Exercise description: Please retype every entry as written, and keep the pictures out.

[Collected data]
--- START ---

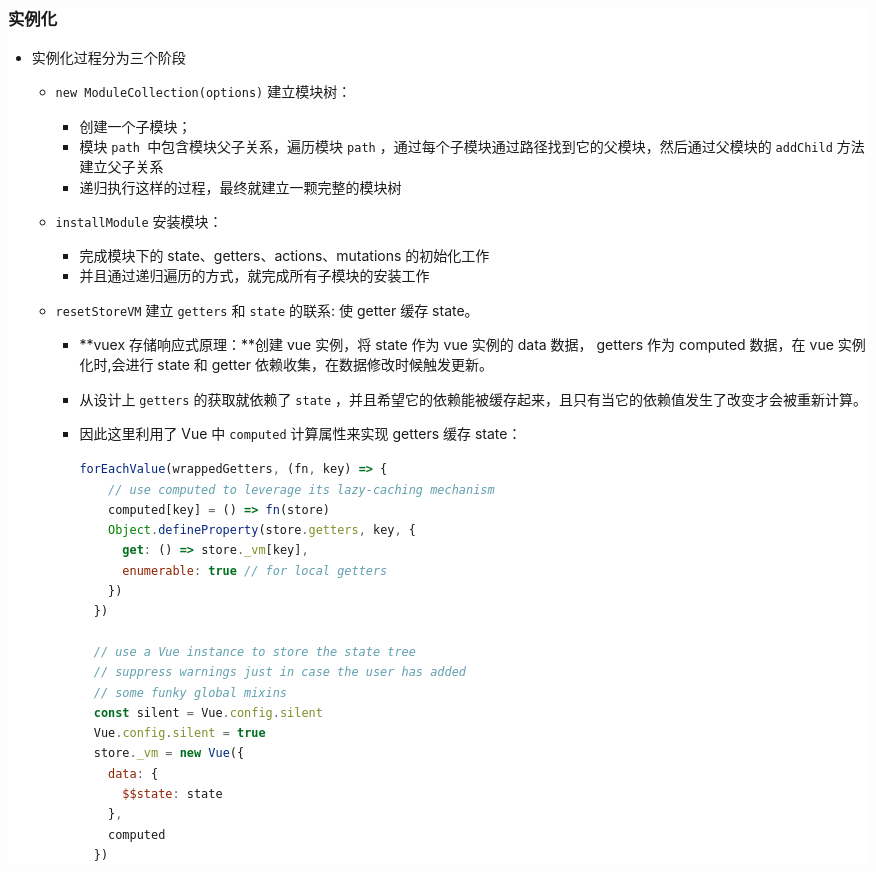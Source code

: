   

### 实例化



* 实例化过程分为三个阶段

  * `new ModuleCollection(options)` 建立模块树：  

    * 创建一个子模块；
    * 模块 `path `中包含模块父子关系，遍历模块 `path` ，通过每个子模块通过路径找到它的父模块，然后通过父模块的 `addChild` 方法建立父子关系
    * 递归执行这样的过程，最终就建立一颗完整的模块树

  * `installModule` 安装模块：

    *  完成模块下的 state、getters、actions、mutations 的初始化工作
    *  并且通过递归遍历的方式，就完成所有子模块的安装工作

  * `resetStoreVM` 建立 `getters` 和 `state` 的联系: 使 getter 缓存 state。

    * **vuex 存储响应式原理：**创建 vue 实例，将 state 作为 vue 实例的 data 数据， getters 作为 computed 数据，在 vue 实例化时,会进行 state 和 getter 依赖收集，在数据修改时候触发更新。

    * 从设计上 `getters` 的获取就依赖了 `state` ，并且希望它的依赖能被缓存起来，且只有当它的依赖值发生了改变才会被重新计算。

    * 因此这里利用了 Vue 中 `computed` 计算属性来实现 getters 缓存 state：

      ```javascript
      forEachValue(wrappedGetters, (fn, key) => {
          // use computed to leverage its lazy-caching mechanism
          computed[key] = () => fn(store)
          Object.defineProperty(store.getters, key, {
            get: () => store._vm[key],
            enumerable: true // for local getters
          })
        })
      
        // use a Vue instance to store the state tree
        // suppress warnings just in case the user has added
        // some funky global mixins
        const silent = Vue.config.silent
        Vue.config.silent = true
        store._vm = new Vue({
          data: {
            $$state: state
          },
          computed
        })
      ```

--- END ---

Reply to the task:
Source code

:   

### 实例化



* 实例化过程分为三个阶段

  * `new ModuleCollection(options)` 建立模块树：  

    * 创建一个子模块；
    * 模块 `path `中包含模块父子关系，遍历模块 `path` ，通过每个子模块通过路径找到它的父模块，然后通过父模块的 `addChild` 方法建立父子关系
    * 递归执行这样的过程，最终就建立一颗完整的模块树

  * `installModule` 安装模块：

    *  完成模块下的 state、getters、actions、mutations 的初始化工作
    *  并且通过递归遍历的方式，就完成所有子模块的安装工作

  * `resetStoreVM` 建立 `getters` 和 `state` 的联系: 使 getter 缓存 state。

    * **vuex 存储响应式原理：**创建 vue 实例，将 state 作为 vue 实例的 data 数据， getters 作为 computed 数据，在 vue 实例化时,会进行 state 和 getter 依赖收集，在数据修改时候触发更新。

    * 从设计上 `getters` 的获取就依赖了 `state` ，并且希望它的依赖能被缓存起来，且只有当它的依赖值发生了改变才会被重新计算。

    * 因此这里利用了 Vue 中 `computed` 计算属性来实现 getters 缓存 state：

      ```javascript
      forEachValue(wrappedGetters, (fn, key) => {
          // use computed to leverage its lazy-caching mechanism
          computed[key] = () => fn(store)
          Object.defineProperty(store.getters, key, {
            get: () => store._vm[key],
            enumerable: true // for local getters
          })
        })
      
        // use a Vue instance to store the state tree
        // suppress warnings just in case the user has added
        // some funky global mixins
        const silent = Vue.config.silent
        Vue.config.silent = true
        store._vm = new Vue({
          data: {
            $$state: state
          },
          computed
        })
      ```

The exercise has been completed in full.